Required Courses | 30 credits

This 30-credit course of study must be completed within six years of the date of completion of the first course.

This course examines the fundamentals of a comprehensive and evidence-based literacy program for the diverse learner in today's classroom, focusing on foundations of reading and the integration of story, diologic conversation, and writing.

This course focuses on evidence-based literacy teaching in the middle grades in culturally responsive and sustaining ways. The role of knowledge building in reading comprehension, comprehension strategies, vocabulary knowledge, advanced word reading skill development, and fluency development is explored.

This course focuses on a disciplinary approach to literacy instruction and the habits of mind through which experts in the discipline communicate in reading and writing. Incorporating evidence-based methods to differentiate instruction for today's diverse learners, course participants use multimodal and digital pedagogies to reflect on their practice as they develop standards-based lessons, into which academic and domain-specific language is embedded. Required for secondary education and literacy candidates.

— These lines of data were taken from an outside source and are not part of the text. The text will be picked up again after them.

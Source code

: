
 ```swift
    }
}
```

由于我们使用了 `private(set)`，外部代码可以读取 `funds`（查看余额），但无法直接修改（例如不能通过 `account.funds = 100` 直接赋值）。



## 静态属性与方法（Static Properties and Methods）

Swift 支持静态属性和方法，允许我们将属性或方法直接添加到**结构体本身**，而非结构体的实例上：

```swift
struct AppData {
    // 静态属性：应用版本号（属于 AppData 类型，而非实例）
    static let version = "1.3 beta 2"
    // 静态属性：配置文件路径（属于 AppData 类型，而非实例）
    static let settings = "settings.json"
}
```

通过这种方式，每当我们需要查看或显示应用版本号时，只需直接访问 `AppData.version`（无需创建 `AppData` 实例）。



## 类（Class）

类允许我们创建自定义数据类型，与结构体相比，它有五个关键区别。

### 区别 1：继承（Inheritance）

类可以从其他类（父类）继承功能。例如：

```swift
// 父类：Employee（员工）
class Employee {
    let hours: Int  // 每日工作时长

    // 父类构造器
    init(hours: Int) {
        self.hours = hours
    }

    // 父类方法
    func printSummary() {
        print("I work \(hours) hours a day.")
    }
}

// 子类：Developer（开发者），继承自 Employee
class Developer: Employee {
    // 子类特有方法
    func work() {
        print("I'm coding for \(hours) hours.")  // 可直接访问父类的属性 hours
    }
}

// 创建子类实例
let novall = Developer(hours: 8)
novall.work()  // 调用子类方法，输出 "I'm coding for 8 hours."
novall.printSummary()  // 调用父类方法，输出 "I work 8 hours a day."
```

This course focuses on evidence-based theory pertaining to the writing process, how students develop as writers, the teacher's role in facilitating student writing, and the importance of creating conditions within the learning environment for students to be motivated and engaged to write for a variety of audiences, and purposes.

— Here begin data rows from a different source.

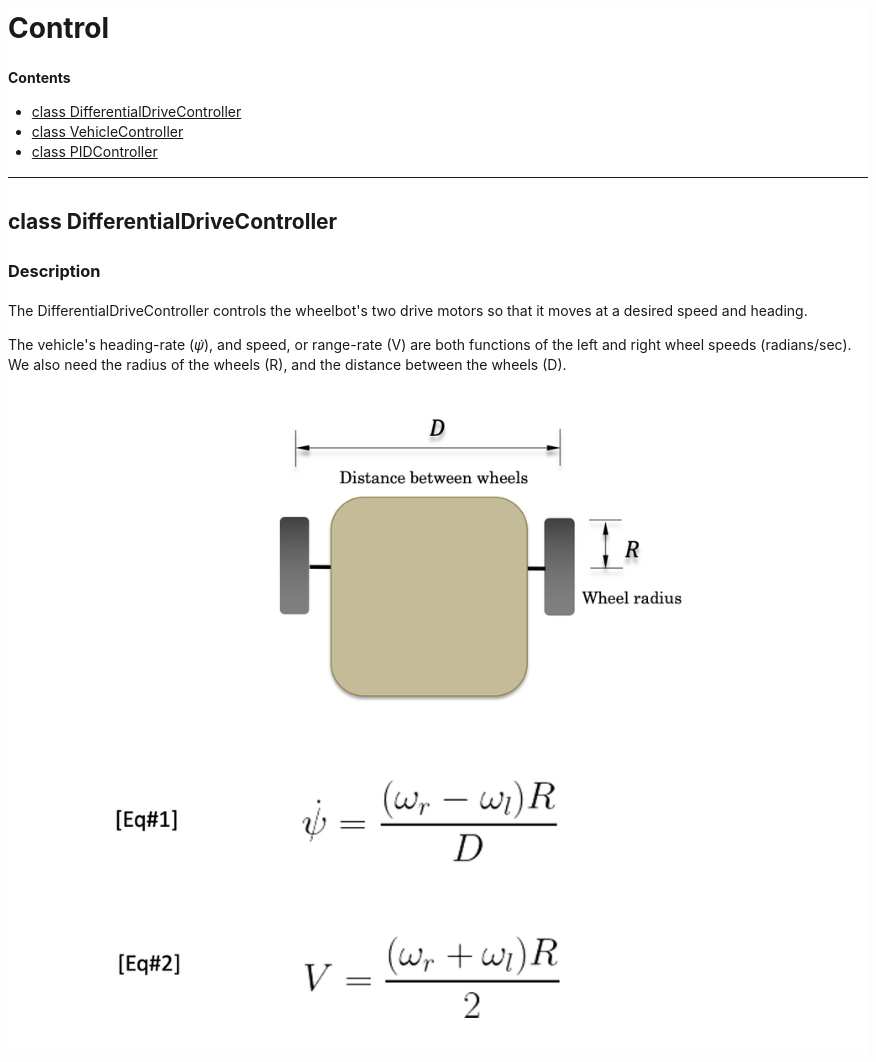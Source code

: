 # Control

**Contents**

* [class DifferentialDriveController](#class-DifferentialDriveController)<br>
* [class VehicleController](#class-VehicleController)<br>
* [class PIDController](#class-PIDController)<br>

---

<a id=class-DifferentialDriveController></a>
## class DifferentialDriveController

### Description

The DifferentialDriveController controls the wheelbot's two drive motors so that it moves at a desired speed and heading.

The vehicle's heading-rate (&#120595;&#775;), and speed, or range-rate (V) are both functions of the left and right wheel speeds (radians/sec). We also need the radius of the wheels (R), and the distance between the wheels (D).

![](images/FIG_1_wheel_params.png)
<a id=EQ_1_heading_rate></a>
![](images/EQ_1_heading_rate.png)
<a id=EQ_2_range_rate></a>
![](images/EQ_2_range_rate.png)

This course explores the selection, administration, and interpretation of a variety of criterion and norm-referenced assessments that effectively utilize screening, progress monitoring, diagnostic, and outcome measures to evaluate student reading performance.

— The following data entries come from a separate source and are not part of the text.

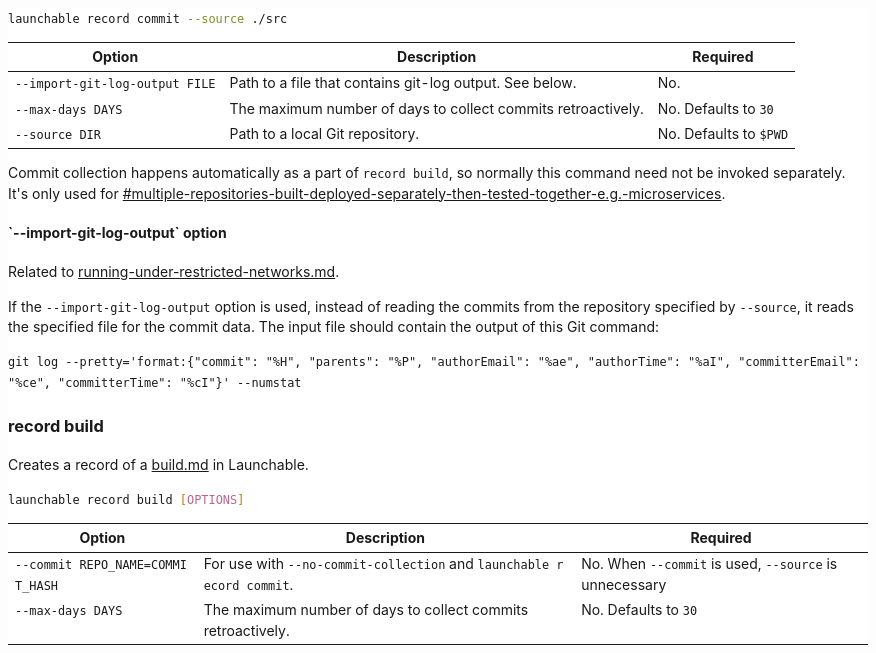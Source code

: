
 ```bash
launchable record commit --source ./src
```

| Option                         | Description                                                  | Required               |
| ------------------------------ | ------------------------------------------------------------ | ---------------------- |
| `--import-git-log-output FILE` | Path to a file that contains git-log output. See below.      | No.                    |
| `--max-days DAYS`              | The maximum number of days to collect commits retroactively. | No. Defaults to `30`   |
| `--source DIR`                 | Path to a local Git repository.                              | No. Defaults to `$PWD` |

Commit collection happens automatically as a part of `record build`, so normally this command need not be invoked separately. It's only used for [#multiple-repositories-built-deployed-separately-then-tested-together-e.g.-microservices](../sending-data-to-launchable/recording-builds-from-multiple-repositories.md#multiple-repositories-built-deployed-separately-then-tested-together-e.g.-microservices "mention").

#### \`--import-git-log-output\` option

Related to [running-under-restricted-networks.md](../sending-data-to-launchable/running-under-restricted-networks.md "mention").

If the `--import-git-log-output` option is used, instead of reading the commits from the repository specified by `--source`, it reads the specified file for the commit data. The input file should contain the output of this Git command:

```
git log --pretty='format:{"commit": "%H", "parents": "%P", "authorEmail": "%ae", "authorTime": "%aI", "committerEmail": "%ce", "committerTime": "%cI"}' --numstat
```

### record build

Creates a record of a [build.md](../concepts/build.md "mention") in Launchable.

```bash
launchable record build [OPTIONS]
```

| Option                                                   | Description                                                                                                                                                                                                                                                                                                                                                                                                                                                                                                                                                                                                                                                                                                                                                                         | Required                                               |
| -------------------------------------------------------- | ----------------------------------------------------------------------------------------------------------------------------------------------------------------------------------------------------------------------------------------------------------------------------------------------------------------------------------------------------------------------------------------------------------------------------------------------------------------------------------------------------------------------------------------------------------------------------------------------------------------------------------------------------------------------------------------------------------------------------------------------------------------------------------- | ------------------------------------------------------ |
| `--commit REPO_NAME=COMMIT_HASH`                         | For use with `--no-commit-collection` and `launchable record commit`.                                                                                                                                                                                                                                                                                                                                                                                                                                                                                                                                                                                                                                                                                                               | No. When `--commit` is used, `--source` is unnecessary |
| `--max-days DAYS`                                        | The maximum number of days to collect commits retroactively.                                                                                                                                                                                                                                                                                                                                                                                                                                                                                                                                                                                                                                                                                                                        | No. Defaults to `30`                                   |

Literacy leaders are often charged with the technical, organizational, and substantive aspects of literacy data at the grade, school, or district level. This course will support candidates in how to establish, grow, and maintain a culture of inquiry and data use that can inform decisions that impact literacy teaching and learning to improve the literacy achievement of all students.

Candidates assess a struggling student in their practice, design intervention, and use diagnostic teaching in working with the student, utilizing a web-based platform for recording student and teacher interactions.

This is the second of two clinical courses in which candidates provide virtual literacy intervention to small groups of children in a public school setting, which includes multiple opportunities for candidates to discuss their practices through collaborative problem-solving and peer coaching.

This course provides an in-depth view of the processes and products of research in the field of literacy. Candidates design and carry out their own literacy action research project and share their findings in both oral and written form. This course is designed to provide future literacy specialists with the skills needed to effectively evaluate literacy research, engage in teacher research, share research findings in a professional manner with colleagues, and use research to inform one's literacy teaching practice. Required for MEd Literacy candidates and Sixth Year Degree Literacy candidates who have opted not to pursue 097 coursework.